#### EXERCISE
For each line below with the word "should", write out a copy.

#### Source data
- - -
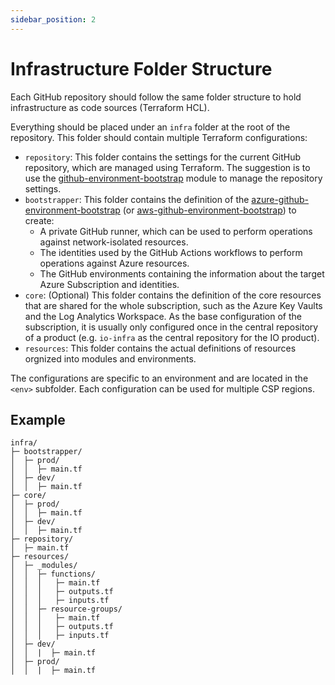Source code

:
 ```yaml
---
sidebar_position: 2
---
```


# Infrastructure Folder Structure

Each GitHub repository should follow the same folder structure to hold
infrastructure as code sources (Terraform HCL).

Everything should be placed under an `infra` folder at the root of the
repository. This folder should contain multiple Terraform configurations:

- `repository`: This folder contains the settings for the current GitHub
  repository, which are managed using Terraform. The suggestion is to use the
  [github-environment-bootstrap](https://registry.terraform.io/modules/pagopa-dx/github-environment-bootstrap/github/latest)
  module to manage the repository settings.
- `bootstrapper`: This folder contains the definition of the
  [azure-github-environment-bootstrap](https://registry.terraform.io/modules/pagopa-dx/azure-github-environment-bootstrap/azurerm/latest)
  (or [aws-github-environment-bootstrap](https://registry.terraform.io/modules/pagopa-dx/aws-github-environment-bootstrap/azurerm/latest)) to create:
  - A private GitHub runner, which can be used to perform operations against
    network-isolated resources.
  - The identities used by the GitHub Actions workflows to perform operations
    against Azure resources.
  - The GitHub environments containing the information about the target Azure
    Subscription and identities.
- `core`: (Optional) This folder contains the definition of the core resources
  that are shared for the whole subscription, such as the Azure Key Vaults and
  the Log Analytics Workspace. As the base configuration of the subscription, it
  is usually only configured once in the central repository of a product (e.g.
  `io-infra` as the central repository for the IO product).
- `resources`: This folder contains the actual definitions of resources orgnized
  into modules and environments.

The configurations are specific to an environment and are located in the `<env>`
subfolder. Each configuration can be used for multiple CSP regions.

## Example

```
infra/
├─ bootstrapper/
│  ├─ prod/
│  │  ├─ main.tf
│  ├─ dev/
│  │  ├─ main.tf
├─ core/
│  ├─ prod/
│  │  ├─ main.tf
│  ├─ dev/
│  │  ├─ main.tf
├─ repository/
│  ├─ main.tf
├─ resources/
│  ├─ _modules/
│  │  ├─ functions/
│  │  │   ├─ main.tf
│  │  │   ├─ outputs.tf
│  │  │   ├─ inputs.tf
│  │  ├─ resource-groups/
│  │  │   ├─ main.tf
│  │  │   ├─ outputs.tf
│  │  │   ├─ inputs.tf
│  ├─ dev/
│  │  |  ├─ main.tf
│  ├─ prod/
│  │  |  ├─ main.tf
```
- - -
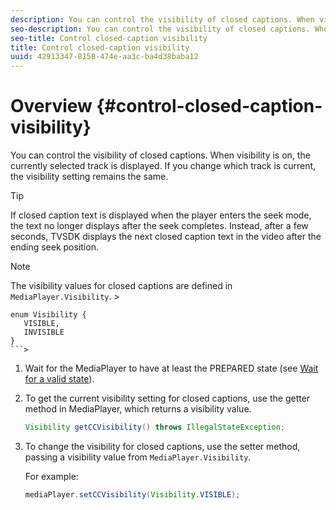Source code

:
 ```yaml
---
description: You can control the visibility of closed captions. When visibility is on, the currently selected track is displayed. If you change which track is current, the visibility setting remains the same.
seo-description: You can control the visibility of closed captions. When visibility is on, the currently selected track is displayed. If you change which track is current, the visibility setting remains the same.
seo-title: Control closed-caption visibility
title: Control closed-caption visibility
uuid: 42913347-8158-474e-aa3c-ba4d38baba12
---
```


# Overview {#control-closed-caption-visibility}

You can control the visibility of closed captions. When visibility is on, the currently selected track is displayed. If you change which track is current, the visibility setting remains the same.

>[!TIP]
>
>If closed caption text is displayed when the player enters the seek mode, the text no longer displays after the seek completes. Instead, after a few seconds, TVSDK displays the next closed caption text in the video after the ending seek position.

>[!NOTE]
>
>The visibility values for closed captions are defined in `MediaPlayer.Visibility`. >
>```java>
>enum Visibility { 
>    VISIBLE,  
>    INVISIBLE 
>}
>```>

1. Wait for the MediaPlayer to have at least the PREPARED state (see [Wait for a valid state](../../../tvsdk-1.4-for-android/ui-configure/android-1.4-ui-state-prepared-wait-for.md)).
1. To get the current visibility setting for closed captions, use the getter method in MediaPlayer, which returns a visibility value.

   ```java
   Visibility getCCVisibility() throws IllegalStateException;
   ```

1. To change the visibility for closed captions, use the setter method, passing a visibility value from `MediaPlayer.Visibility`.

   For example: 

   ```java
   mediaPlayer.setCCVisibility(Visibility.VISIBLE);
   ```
- - -
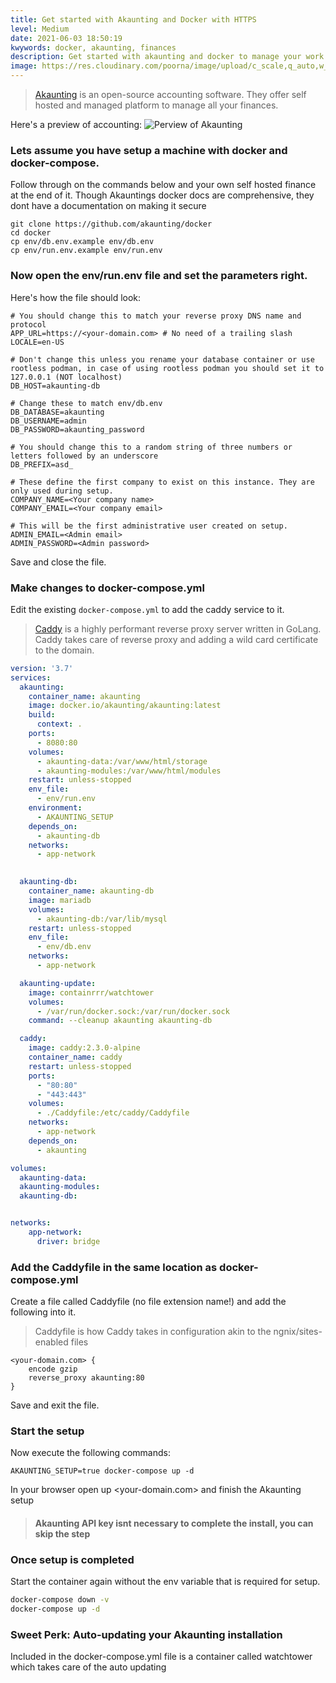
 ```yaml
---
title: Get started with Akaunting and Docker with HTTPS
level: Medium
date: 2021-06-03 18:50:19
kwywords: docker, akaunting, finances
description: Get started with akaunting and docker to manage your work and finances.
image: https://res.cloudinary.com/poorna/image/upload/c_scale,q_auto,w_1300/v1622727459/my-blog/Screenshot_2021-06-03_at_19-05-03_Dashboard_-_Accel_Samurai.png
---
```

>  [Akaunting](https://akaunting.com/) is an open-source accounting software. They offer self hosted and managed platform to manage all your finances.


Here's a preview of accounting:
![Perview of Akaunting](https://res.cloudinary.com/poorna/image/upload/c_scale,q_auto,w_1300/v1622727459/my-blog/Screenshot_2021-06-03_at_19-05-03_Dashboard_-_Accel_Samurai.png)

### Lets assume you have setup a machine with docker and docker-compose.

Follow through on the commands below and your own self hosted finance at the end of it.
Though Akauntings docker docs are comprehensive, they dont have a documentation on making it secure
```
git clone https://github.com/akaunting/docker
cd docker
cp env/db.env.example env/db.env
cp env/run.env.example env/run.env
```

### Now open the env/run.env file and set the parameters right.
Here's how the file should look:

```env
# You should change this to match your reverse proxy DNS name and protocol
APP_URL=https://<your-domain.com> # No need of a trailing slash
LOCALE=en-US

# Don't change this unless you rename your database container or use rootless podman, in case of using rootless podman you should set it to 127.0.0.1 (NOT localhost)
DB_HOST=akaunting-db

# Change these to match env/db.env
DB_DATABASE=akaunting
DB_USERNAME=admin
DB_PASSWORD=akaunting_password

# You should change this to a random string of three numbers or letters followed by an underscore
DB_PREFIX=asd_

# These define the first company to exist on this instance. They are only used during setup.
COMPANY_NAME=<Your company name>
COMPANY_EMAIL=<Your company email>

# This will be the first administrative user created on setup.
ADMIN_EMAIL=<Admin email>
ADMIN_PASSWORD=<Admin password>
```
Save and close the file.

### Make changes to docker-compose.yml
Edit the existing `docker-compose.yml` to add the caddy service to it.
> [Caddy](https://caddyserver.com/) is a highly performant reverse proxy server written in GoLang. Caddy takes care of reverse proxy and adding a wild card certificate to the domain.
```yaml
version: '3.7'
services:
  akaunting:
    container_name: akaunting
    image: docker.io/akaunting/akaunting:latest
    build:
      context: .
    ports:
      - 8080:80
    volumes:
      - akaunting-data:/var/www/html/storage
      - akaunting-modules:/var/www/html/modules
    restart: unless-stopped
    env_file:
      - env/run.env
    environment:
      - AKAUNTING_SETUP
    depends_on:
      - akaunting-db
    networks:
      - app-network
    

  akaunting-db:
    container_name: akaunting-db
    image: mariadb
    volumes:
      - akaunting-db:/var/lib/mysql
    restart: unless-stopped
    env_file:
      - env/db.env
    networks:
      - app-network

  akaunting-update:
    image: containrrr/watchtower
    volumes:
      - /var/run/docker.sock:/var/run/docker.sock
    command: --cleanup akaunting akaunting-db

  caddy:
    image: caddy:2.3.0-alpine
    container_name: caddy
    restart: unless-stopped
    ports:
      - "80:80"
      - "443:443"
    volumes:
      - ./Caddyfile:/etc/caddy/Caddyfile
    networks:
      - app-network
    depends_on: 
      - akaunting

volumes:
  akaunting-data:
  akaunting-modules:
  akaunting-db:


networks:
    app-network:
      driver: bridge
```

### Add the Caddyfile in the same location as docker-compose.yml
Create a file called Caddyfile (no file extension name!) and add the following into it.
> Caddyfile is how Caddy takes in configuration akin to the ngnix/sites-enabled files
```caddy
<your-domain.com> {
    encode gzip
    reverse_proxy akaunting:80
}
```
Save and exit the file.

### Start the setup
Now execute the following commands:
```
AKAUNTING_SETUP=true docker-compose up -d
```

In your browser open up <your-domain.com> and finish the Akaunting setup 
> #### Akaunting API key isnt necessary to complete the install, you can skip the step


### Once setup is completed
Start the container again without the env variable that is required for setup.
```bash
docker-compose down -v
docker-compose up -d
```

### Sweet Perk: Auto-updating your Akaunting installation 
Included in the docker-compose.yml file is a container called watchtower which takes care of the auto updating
- - -
#### WRITTEN RESPONSE
Each GitHub repository should follow the same folder structure to hold
Everything should be placed under an `infra` folder at the root of the
repository. This folder should contain multiple Terraform configurations:
Here's how the file should look:
# You should change this to match your reverse proxy DNS name and protocol
# Don't change this unless you rename your database container or use rootless podman, in case of using rootless podman you should set it to 127.0.0.1 (NOT localhost)
# You should change this to a random string of three numbers or letters followed by an underscore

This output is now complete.